··· Entries provided ···
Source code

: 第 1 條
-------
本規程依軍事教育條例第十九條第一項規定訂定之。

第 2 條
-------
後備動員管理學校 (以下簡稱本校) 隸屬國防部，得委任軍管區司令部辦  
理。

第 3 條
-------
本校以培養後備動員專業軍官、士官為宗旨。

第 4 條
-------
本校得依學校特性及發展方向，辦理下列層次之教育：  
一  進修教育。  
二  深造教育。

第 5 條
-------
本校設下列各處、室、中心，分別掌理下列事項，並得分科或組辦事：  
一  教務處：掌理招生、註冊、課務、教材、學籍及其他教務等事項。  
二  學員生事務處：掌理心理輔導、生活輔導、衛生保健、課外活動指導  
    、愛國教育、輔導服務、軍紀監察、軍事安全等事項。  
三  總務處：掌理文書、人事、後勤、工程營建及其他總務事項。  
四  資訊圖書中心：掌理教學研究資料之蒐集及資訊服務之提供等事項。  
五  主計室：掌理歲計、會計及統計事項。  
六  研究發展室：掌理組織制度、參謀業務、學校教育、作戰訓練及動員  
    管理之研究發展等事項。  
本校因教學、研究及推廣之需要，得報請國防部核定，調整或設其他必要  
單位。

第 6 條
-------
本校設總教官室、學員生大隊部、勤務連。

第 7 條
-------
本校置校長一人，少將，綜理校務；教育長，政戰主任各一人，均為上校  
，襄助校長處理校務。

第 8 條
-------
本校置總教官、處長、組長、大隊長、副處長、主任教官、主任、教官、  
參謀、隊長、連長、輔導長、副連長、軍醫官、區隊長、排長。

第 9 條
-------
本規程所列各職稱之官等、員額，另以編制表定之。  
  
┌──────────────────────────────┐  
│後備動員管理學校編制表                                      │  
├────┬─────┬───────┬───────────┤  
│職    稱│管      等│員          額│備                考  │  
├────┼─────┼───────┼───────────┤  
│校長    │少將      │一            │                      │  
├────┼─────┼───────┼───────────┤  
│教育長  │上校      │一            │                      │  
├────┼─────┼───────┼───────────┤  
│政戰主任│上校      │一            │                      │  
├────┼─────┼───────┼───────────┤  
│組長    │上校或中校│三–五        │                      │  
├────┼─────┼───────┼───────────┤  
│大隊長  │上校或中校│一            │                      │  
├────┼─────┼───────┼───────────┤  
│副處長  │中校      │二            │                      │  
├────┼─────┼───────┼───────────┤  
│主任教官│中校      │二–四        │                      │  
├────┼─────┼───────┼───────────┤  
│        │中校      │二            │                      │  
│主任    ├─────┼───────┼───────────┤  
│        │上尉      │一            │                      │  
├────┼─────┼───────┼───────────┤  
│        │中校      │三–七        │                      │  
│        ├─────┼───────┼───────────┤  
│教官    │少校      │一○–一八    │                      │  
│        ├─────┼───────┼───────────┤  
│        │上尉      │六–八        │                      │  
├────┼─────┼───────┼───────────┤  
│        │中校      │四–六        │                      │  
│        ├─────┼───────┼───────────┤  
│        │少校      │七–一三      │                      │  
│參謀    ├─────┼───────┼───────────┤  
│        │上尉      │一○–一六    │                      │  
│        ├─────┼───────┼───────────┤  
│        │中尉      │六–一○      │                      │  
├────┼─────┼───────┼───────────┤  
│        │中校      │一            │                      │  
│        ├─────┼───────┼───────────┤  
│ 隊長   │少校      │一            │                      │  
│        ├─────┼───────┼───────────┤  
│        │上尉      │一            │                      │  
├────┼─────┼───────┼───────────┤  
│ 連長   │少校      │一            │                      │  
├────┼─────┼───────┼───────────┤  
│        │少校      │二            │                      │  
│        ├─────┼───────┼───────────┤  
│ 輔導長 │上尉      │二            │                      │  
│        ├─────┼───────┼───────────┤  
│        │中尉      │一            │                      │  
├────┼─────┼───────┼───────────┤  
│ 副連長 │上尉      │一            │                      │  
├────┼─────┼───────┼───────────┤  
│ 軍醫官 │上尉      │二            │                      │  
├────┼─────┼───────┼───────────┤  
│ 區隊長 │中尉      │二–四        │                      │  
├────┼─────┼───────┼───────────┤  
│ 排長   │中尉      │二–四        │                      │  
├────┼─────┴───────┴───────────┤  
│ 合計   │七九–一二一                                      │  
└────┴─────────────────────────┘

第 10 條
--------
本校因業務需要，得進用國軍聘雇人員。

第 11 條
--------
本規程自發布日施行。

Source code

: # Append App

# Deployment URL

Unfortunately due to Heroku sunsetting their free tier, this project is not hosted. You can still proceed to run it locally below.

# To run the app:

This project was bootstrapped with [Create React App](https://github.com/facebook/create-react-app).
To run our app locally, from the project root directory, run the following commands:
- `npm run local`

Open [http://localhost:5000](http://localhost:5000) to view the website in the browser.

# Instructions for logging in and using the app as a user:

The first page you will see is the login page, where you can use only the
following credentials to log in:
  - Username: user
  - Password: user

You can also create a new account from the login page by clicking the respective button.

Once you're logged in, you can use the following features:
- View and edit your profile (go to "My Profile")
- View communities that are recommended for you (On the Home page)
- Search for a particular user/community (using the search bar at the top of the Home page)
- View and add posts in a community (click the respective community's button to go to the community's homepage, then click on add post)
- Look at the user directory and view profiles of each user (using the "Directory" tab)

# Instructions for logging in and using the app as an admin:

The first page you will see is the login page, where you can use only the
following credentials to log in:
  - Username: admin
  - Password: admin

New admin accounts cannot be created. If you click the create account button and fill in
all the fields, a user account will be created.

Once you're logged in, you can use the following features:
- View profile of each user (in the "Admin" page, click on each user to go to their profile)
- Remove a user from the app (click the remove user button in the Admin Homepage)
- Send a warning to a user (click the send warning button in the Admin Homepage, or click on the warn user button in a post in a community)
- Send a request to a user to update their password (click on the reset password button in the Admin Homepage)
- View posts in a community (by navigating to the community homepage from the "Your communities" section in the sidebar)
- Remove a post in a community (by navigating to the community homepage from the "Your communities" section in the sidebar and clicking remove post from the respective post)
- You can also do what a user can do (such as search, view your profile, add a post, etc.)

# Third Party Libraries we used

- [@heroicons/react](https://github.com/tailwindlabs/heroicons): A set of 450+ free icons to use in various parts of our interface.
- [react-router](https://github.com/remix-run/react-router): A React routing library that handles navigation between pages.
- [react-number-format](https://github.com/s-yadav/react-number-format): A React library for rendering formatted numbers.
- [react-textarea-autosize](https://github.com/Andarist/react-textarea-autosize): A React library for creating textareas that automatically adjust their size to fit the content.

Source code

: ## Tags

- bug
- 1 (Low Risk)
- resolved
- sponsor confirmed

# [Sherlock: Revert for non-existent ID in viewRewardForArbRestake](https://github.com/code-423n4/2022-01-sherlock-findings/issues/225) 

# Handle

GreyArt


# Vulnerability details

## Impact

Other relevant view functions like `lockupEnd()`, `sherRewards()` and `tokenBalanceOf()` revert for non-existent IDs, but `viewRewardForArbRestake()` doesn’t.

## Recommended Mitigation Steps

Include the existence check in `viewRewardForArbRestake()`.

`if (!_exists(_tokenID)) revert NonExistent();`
···
_Directions for this task_
Report how many lines of the entries hold the word "project". Nothing else is needed.

_Reply_
3